HOW TO COMPLETE THIS TASK: Repeat the data below word for word.

Source records:
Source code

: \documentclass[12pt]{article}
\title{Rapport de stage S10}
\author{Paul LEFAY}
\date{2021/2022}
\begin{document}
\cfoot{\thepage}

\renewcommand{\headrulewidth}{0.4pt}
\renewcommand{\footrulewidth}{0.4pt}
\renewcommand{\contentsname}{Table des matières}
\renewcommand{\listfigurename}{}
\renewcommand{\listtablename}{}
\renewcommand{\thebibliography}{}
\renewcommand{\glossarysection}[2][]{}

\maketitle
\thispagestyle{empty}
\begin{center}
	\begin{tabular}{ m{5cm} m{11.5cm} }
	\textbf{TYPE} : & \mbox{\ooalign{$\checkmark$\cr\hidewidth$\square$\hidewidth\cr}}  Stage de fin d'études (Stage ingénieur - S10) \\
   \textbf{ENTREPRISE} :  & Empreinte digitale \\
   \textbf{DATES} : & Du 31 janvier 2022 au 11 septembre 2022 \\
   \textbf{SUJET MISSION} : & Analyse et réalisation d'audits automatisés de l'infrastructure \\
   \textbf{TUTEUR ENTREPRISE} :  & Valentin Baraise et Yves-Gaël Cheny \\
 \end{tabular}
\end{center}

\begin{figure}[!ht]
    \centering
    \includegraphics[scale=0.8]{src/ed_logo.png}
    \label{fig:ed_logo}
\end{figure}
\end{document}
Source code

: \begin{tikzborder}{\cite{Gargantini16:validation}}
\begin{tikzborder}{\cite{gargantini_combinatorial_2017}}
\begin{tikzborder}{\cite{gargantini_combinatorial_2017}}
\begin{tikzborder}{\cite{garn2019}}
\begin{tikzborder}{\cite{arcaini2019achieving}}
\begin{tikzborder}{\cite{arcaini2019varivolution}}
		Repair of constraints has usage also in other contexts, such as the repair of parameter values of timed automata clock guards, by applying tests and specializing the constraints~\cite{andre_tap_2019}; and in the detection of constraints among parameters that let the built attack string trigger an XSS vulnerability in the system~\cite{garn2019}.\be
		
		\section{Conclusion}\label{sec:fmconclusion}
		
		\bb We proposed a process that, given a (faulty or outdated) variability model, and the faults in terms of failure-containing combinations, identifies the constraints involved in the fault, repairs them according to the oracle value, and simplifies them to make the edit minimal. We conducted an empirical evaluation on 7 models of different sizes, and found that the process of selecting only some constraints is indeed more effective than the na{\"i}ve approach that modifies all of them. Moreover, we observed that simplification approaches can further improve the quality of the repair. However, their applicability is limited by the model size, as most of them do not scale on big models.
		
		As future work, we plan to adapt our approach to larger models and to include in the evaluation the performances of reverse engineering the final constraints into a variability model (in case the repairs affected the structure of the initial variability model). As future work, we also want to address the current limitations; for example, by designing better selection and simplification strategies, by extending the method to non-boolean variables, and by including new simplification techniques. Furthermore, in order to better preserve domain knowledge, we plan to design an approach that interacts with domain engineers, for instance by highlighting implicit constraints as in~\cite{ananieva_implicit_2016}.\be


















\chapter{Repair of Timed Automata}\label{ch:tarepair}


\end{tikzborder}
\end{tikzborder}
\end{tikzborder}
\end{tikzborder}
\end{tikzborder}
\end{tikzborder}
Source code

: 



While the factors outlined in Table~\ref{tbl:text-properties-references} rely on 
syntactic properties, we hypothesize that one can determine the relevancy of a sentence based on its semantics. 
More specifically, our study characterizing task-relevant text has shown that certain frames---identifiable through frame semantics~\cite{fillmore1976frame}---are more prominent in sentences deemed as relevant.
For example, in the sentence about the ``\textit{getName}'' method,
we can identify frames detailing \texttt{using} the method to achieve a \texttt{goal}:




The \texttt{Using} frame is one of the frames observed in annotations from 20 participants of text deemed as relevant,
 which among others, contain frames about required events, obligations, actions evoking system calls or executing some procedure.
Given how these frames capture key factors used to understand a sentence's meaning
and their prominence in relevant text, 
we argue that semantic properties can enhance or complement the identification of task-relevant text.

PROBLEM SOLUTION:
Source code

: \documentclass[12pt]{article}
\title{Rapport de stage S10}
\author{Paul LEFAY}
\date{2021/2022}
\begin{document}
\cfoot{\thepage}

\renewcommand{\headrulewidth}{0.4pt}
\renewcommand{\footrulewidth}{0.4pt}
\renewcommand{\contentsname}{Table des matières}
\renewcommand{\listfigurename}{}
\renewcommand{\listtablename}{}
\renewcommand{\thebibliography}{}
\renewcommand{\glossarysection}[2][]{}

\maketitle
\thispagestyle{empty}
\begin{center}
	\begin{tabular}{ m{5cm} m{11.5cm} }
	\textbf{TYPE} : & \mbox{\ooalign{$\checkmark$\cr\hidewidth$\square$\hidewidth\cr}}  Stage de fin d'études (Stage ingénieur - S10) \\
   \textbf{ENTREPRISE} :  & Empreinte digitale \\
   \textbf{DATES} : & Du 31 janvier 2022 au 11 septembre 2022 \\
   \textbf{SUJET MISSION} : & Analyse et réalisation d'audits automatisés de l'infrastructure \\
   \textbf{TUTEUR ENTREPRISE} :  & Valentin Baraise et Yves-Gaël Cheny \\
 \end{tabular}
\end{center}

\begin{figure}[!ht]
    \centering
    \includegraphics[scale=0.8]{src/ed_logo.png}
    \label{fig:ed_logo}
\end{figure}
\end{document}
Source code

: \begin{tikzborder}{\cite{Gargantini16:validation}}
\begin{tikzborder}{\cite{gargantini_combinatorial_2017}}
\begin{tikzborder}{\cite{gargantini_combinatorial_2017}}
\begin{tikzborder}{\cite{garn2019}}
\begin{tikzborder}{\cite{arcaini2019achieving}}
\begin{tikzborder}{\cite{arcaini2019varivolution}}
		Repair of constraints has usage also in other contexts, such as the repair of parameter values of timed automata clock guards, by applying tests and specializing the constraints~\cite{andre_tap_2019}; and in the detection of constraints among parameters that let the built attack string trigger an XSS vulnerability in the system~\cite{garn2019}.\be
		
		\section{Conclusion}\label{sec:fmconclusion}
		
		\bb We proposed a process that, given a (faulty or outdated) variability model, and the faults in terms of failure-containing combinations, identifies the constraints involved in the fault, repairs them according to the oracle value, and simplifies them to make the edit minimal. We conducted an empirical evaluation on 7 models of different sizes, and found that the process of selecting only some constraints is indeed more effective than the na{\"i}ve approach that modifies all of them. Moreover, we observed that simplification approaches can further improve the quality of the repair. However, their applicability is limited by the model size, as most of them do not scale on big models.
		
		As future work, we plan to adapt our approach to larger models and to include in the evaluation the performances of reverse engineering the final constraints into a variability model (in case the repairs affected the structure of the initial variability model). As future work, we also want to address the current limitations; for example, by designing better selection and simplification strategies, by extending the method to non-boolean variables, and by including new simplification techniques. Furthermore, in order to better preserve domain knowledge, we plan to design an approach that interacts with domain engineers, for instance by highlighting implicit constraints as in~\cite{ananieva_implicit_2016}.\be


















\chapter{Repair of Timed Automata}\label{ch:tarepair}


\end{tikzborder}
\end{tikzborder}
\end{tikzborder}
\end{tikzborder}
\end{tikzborder}
\end{tikzborder}
Source code

: 



While the factors outlined in Table~\ref{tbl:text-properties-references} rely on 
syntactic properties, we hypothesize that one can determine the relevancy of a sentence based on its semantics. 
More specifically, our study characterizing task-relevant text has shown that certain frames---identifiable through frame semantics~\cite{fillmore1976frame}---are more prominent in sentences deemed as relevant.
For example, in the sentence about the ``\textit{getName}'' method,
we can identify frames detailing \texttt{using} the method to achieve a \texttt{goal}:




The \texttt{Using} frame is one of the frames observed in annotations from 20 participants of text deemed as relevant,
 which among others, contain frames about required events, obligations, actions evoking system calls or executing some procedure.
Given how these frames capture key factors used to understand a sentence's meaning
and their prominence in relevant text, 
we argue that semantic properties can enhance or complement the identification of task-relevant text.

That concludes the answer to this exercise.